Je ne veux cependant pas la mort du lecteur ! A consommer avec modération ! s'il en est encore temps, méfiez vous de la galette des rois "faite maison" !.... 

 

 

 

 

 

 

« A Etienne-Noël Damilaville  vitriol1.jpg

 

31è décembre 1764

 

                            Les gens de bien, et surtout mon cher frère, doivent savoir que Jean-Jacques a fait un gros libelle [Lettres écrites de la montagne, de JJ Rousseau en réponse aux Lettres de la campagne de Tronchin (automne 1763) ] contre la parvulissime république de Genève, dans l’intention de soulever le peuple contre les magistrats [V* en citait ce passage à François Tronchin : « Quand vous prendriez un mauvais parti, prenez-le tous ensemble, par cela seul, il deviendra le meilleur » ; V* commente : « ce qui veut dire : si vous êtes tous d’accord pour poignarder le Conseil, vous aurez raison ».]. Le Conseil de Genève est occupé à examiner le livre, et à voir quel parti il convient de prendre.

 

                            Dans ce libelle, J.-J. fâché qu’on ait brûlé Emile m’accuse d’être l’auteur du Sermon des Cinquante [qui est effectivement de V*].Ce procédé n’est pas assurément d’un philosophe ni d’un honnête homme. Je voudrais  bien savoir ce qu’en pense M. Diderot ; et s’il ne se repent pas un peu des louanges prodiguées à Jean-Jacques dans l’Encyclopédie [dans le Discours préliminaire de l’Encyclopédie]. Vous remarquerez que pendant que J.-J. faisait cette belle manœuvre à Genève, il faisait imprimer le Sermon des cinquante, et d’autres brochures, par son libraire d’Amsterdam Marc-Michel Rey, sous le titre de Collection complète des œuvres de M. de V. [V*, le 24 novembre a écrit une lettre de reniement à M.-M. Rey]. Cela peut être adroit, mais cela n’est pas honnête.

 

                            Mon cher frère avait bien raison de me dire quand Jean-Jacques maltraita si fort les philosophes dans son roman d’Emile, que cet homme était l’opprobre du parti. Je prie mon cher frère de me mander s’il a reçu le paquet du médecin anglais. Ce médecin aurait dû faire l’opération de transfusion à J.-J. et lui mettre d’autre sang dans les veines ; celui qu’il a est un composé de vitriol et d’arsenic. Je le crois un des plus malheureux hommes qui soit au monde, parce qu’il est un des plus méchants.

 

                            Omer travaille à un réquisitoire [prononcé le 9 mars 1765] pour le Dictionnaire philosophique. On continue toujours à m’attribuer cet ouvrage auquel je n’ai point de part.

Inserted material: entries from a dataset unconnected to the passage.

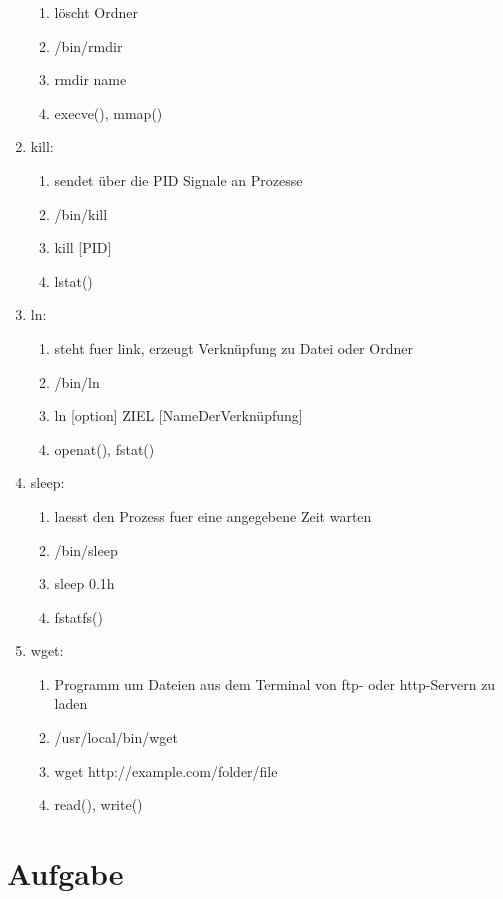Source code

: \documentclass[11pt,a4paper,ngerman]{article}
\begin{document}
\begin{enumerate}
\begin{enumerate}
		\item l\"oscht Ordner
		\item /bin/rmdir
		\item rmdir name
		\item execve(), mmap()
	\end{enumerate}
\item kill:
	\begin{enumerate}
		\item sendet \"uber die PID Signale an Prozesse
		\item /bin/kill
		\item kill [PID]
		\item lstat()
	\end{enumerate}
\pagebreak
\item ln:
	\begin{enumerate}
		\item steht fuer link, erzeugt Verkn\"upfung zu Datei oder Ordner
		\item /bin/ln
		\item ln {[option]} ZIEL {[NameDerVerkn\"upfung]}
		\item openat(), fstat()
	\end{enumerate}
\item sleep:
	\begin{enumerate}
		\item laesst den Prozess fuer eine angegebene Zeit warten
		\item /bin/sleep
		\item sleep 0.1h
		\item fstatfs()
	\end{enumerate}
\item wget:
	\begin{enumerate}
		\item Programm um Dateien aus dem Terminal von ftp- oder http-Servern zu laden
		\item /usr/local/bin/wget
		\item wget http://example.com/folder/file
		\item read(), write()
	\end{enumerate}
\end{enumerate}


\section{Aufgabe}
\end{document}
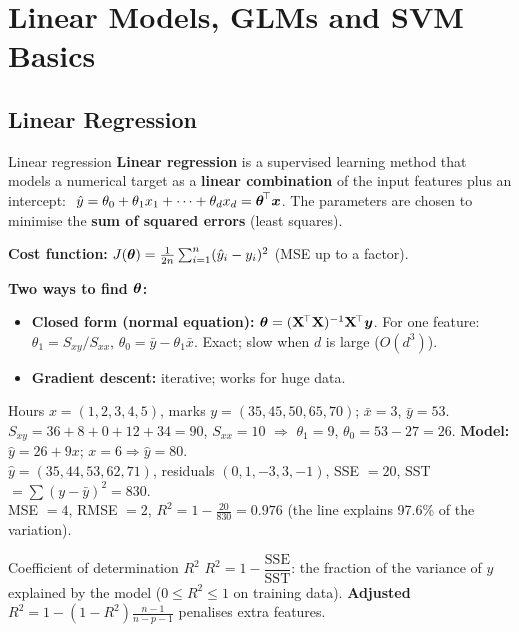 \chapter{Linear Models, GLMs and SVM Basics}\label{n:linear}

\section{Linear Regression}
\begin{dfn}{Linear regression}
\textbf{Linear regression} is a supervised learning method that models a numerical target as a \textbf{linear combination} of the input features plus an intercept:
$\ \hat y=\theta_0+\theta_1x_1+\dots+\theta_dx_d=\vect\theta^{\!\top}\vect x$.
The parameters are chosen to minimise the \textbf{sum of squared errors} (least squares).
\end{dfn}

\textbf{Cost function:} $J(\vect\theta)=\frac1{2n}\sum_{i=1}^n(\hat y_i-y_i)^2$ (MSE up to a factor).

\textbf{Two ways to find $\vect\theta$:}
\begin{itemize}
  \item \textbf{Closed form (normal equation):} $\vect\theta=(\mathbf X^{\!\top}\mathbf X)^{-1}\mathbf X^{\!\top}\vect y$. For one feature: $\theta_1=S_{xy}/S_{xx}$, $\theta_0=\bar y-\theta_1\bar x$. Exact; slow when $d$ is large ($O(d^3)$).
  \item \textbf{Gradient descent:} iterative; works for huge data.
\end{itemize}

\begin{numer}
Hours $x=(1,2,3,4,5)$, marks $y=(35,45,50,65,70)$; $\bar x=3$, $\bar y=53$.\\
$S_{xy}=36+8+0+12+34=90$, $S_{xx}=10$ $\Rightarrow$ $\theta_1=9$, $\theta_0=53-27=26$. \textbf{Model:} $\hat y=26+9x$; $x=6\Rightarrow\hat y=80$.\\
$\hat y=(35,44,53,62,71)$, residuals $(0,1,-3,3,-1)$, SSE $=20$, SST $=\sum(y-\bar y)^2=830$.\\
MSE $=4$, RMSE $=2$, $R^2=1-\frac{20}{830}=\mathbf{0.976}$ (the line explains 97.6\% of the variation).
\end{numer}

\begin{dfn}{Coefficient of determination $R^2$}
$R^2=1-\dfrac{\mathrm{SSE}}{\mathrm{SST}}$: the fraction of the variance of $y$ explained by the model ($0\le R^2\le1$ on training data). \textbf{Adjusted} $R^2=1-(1-R^2)\frac{n-1}{n-p-1}$ penalises extra features.
\end{dfn}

Je crois que mon neveu qui est conseiller au parlement, l’empêchera de ma désigner [« Mme Denis ma nièce a écrit à d’Hornoy mon neveu … et lui a insinué d’elle-même qu’il devait aller, si cela était nécessaire, parler à Omer au palais, et lui dire que s’il fait une sottise il ne doit pas au moins me nommer dans sa sottise ; qu’il offenserait … une famille nombreuse qui sert le roi dans la robe et dans l’épée ; qu’il est sûr que le Portatif n’est point de moi, et que cet ouvrage est d’une société de gens de lettres… »].

 

                            Voilà, mon cher frère, toutes les nouvelles que je sais. La philosophie est comme l’ancienne Eglise, il faut qu’elle sache souffrir pour s’affermir et pour s’étendre.

 

                            Je crois  qu’on commence aujourd’hui l’édition de la Destruction, [ouvrage de d’Alembert Sur la destruction des Jésuites en France…] c’est un livre qui ne sera point brûlé, mais qui fera autant de bien que s’il l’avait été.

 

                            J’embrasse tendrement mon cher frère, et je me recommande à ses prières dans les tribulations où les méchants m’ont mis. Les orages sont venus des quatre coins du monde, et ont fondu sur ma petite barque que j’ai bien de la peine à sauver.

 

                            Voltaire. »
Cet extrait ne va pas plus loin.